The joys of open source, I guess ;-p Jon and I have worked on joint projects before, and have discussed merging these two, but the fact is that they target two different scenarios:
dotnet-protobufs (Jon's) is a port of the existing java version. This means it has a very familiar API for anybody already using the java version, and it is built on typical java constructs (builder classes, immutable data classes, etc) - with a few C# twists.
protobuf-net (Marc's) is a ground-up re-implementation following the same binary format (indeed, a critical requirement is that you can interchange data between different formats), but using typical .NET idioms:
mutable data classes (no builders)
the serialization member specifics are expressed in attributes (comparable to XmlSerializer, DataContractSerializer, etc)
If you are working on java and .NET clients, Jon's is probably a good choice for the familiar API on both sides.
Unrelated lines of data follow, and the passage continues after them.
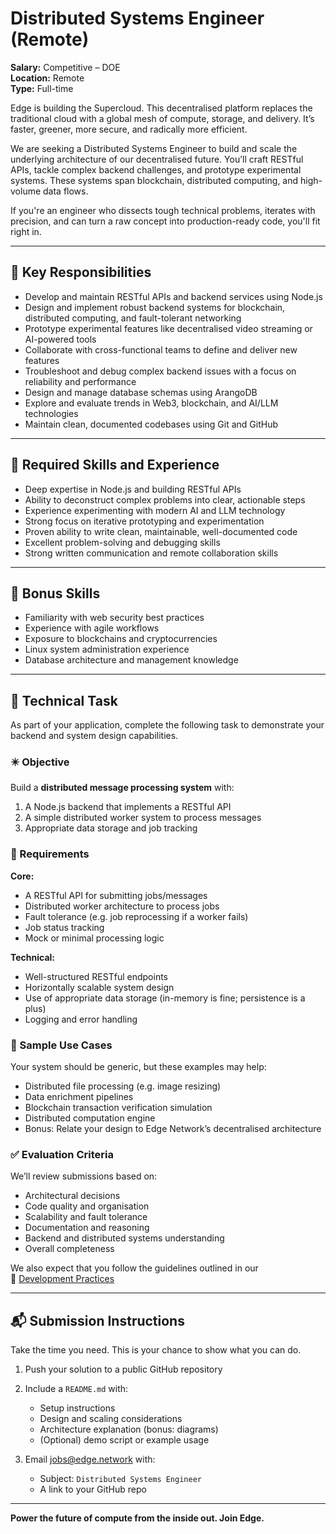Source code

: # Distributed Systems Engineer (Remote)

**Salary:** Competitive – DOE  
**Location:** Remote  
**Type:** Full-time  

Edge is building the Supercloud. This decentralised platform replaces the traditional cloud with a global mesh of compute, storage, and delivery. It’s faster, greener, more secure, and radically more efficient.

We are seeking a Distributed Systems Engineer to build and scale the underlying architecture of our decentralised future. You’ll craft RESTful APIs, tackle complex backend challenges, and prototype experimental systems. These systems span blockchain, distributed computing, and high-volume data flows.

If you're an engineer who dissects tough technical problems, iterates with precision, and can turn a raw concept into production-ready code, you'll fit right in.

---

## 🔧 Key Responsibilities

- Develop and maintain RESTful APIs and backend services using Node.js  
- Design and implement robust backend systems for blockchain, distributed computing, and fault-tolerant networking  
- Prototype experimental features like decentralised video streaming or AI-powered tools  
- Collaborate with cross-functional teams to define and deliver new features  
- Troubleshoot and debug complex backend issues with a focus on reliability and performance  
- Design and manage database schemas using ArangoDB  
- Explore and evaluate trends in Web3, blockchain, and AI/LLM technologies  
- Maintain clean, documented codebases using Git and GitHub  

---

## 🧠 Required Skills and Experience

- Deep expertise in Node.js and building RESTful APIs  
- Ability to deconstruct complex problems into clear, actionable steps  
- Experience experimenting with modern AI and LLM technology  
- Strong focus on iterative prototyping and experimentation  
- Proven ability to write clean, maintainable, well-documented code  
- Excellent problem-solving and debugging skills  
- Strong written communication and remote collaboration skills  

---

## 🧩 Bonus Skills

- Familiarity with web security best practices  
- Experience with agile workflows  
- Exposure to blockchains and cryptocurrencies  
- Linux system administration experience  
- Database architecture and management knowledge  

---

## 🧪 Technical Task

As part of your application, complete the following task to demonstrate your backend and system design capabilities.

### ✴️ Objective

Build a **distributed message processing system** with:

1. A Node.js backend that implements a RESTful API  
2. A simple distributed worker system to process messages  
3. Appropriate data storage and job tracking

### 📌 Requirements

**Core:**
- A RESTful API for submitting jobs/messages
- Distributed worker architecture to process jobs
- Fault tolerance (e.g. job reprocessing if a worker fails)
- Job status tracking
- Mock or minimal processing logic

**Technical:**
- Well-structured RESTful endpoints
- Horizontally scalable system design
- Use of appropriate data storage (in-memory is fine; persistence is a plus)
- Logging and error handling

### 🧪 Sample Use Cases

Your system should be generic, but these examples may help:

- Distributed file processing (e.g. image resizing)
- Data enrichment pipelines
- Blockchain transaction verification simulation
- Distributed computation engine
- Bonus: Relate your design to Edge Network’s decentralised architecture

### ✅ Evaluation Criteria

We’ll review submissions based on:

- Architectural decisions
- Code quality and organisation
- Scalability and fault tolerance
- Documentation and reasoning
- Backend and distributed systems understanding
- Overall completeness

We also expect that you follow the guidelines outlined in our  
📖 [Development Practices](https://github.com/edge/jobs/blob/master/development-practices.md)

---

## 📬 Submission Instructions

Take the time you need. This is your chance to show what you can do.

1. Push your solution to a public GitHub repository  
2. Include a `README.md` with:
   - Setup instructions
   - Design and scaling considerations
   - Architecture explanation (bonus: diagrams)
   - (Optional) demo script or example usage

3. Email [jobs@edge.network](mailto:jobs@edge.network) with:
   - Subject: `Distributed Systems Engineer`
   - A link to your GitHub repo

---

**Power the future of compute from the inside out. Join Edge.**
If you are pure .NET, protobuf-net has advantages - the familiar .NET style API, but also:
you aren't forced to be contract-first (although you can, and a code-generator is supplied)
you can re-use your existing objects (in fact, [DataContract] and [XmlType] classes can often be used without any changes at all)
it has full support for inheritance (which it achieves on the wire by spoofing encapsulation) (possibly unique for a protocol buffers implementation? note that sub-classes have to be declared in advance)
it goes out of its way to plug into and exploit core .NET tools (BinaryFormatter, XmlSerializer, WCF, DataContractSerializer) - allowing it to work directly as a remoting engine. This would presumably be quite a big split from the main java trunk for Jon's port.
Re merging them; I think we'd both be open to it, but it seems unlikely you'd want both feature sets, since they target such different requirements.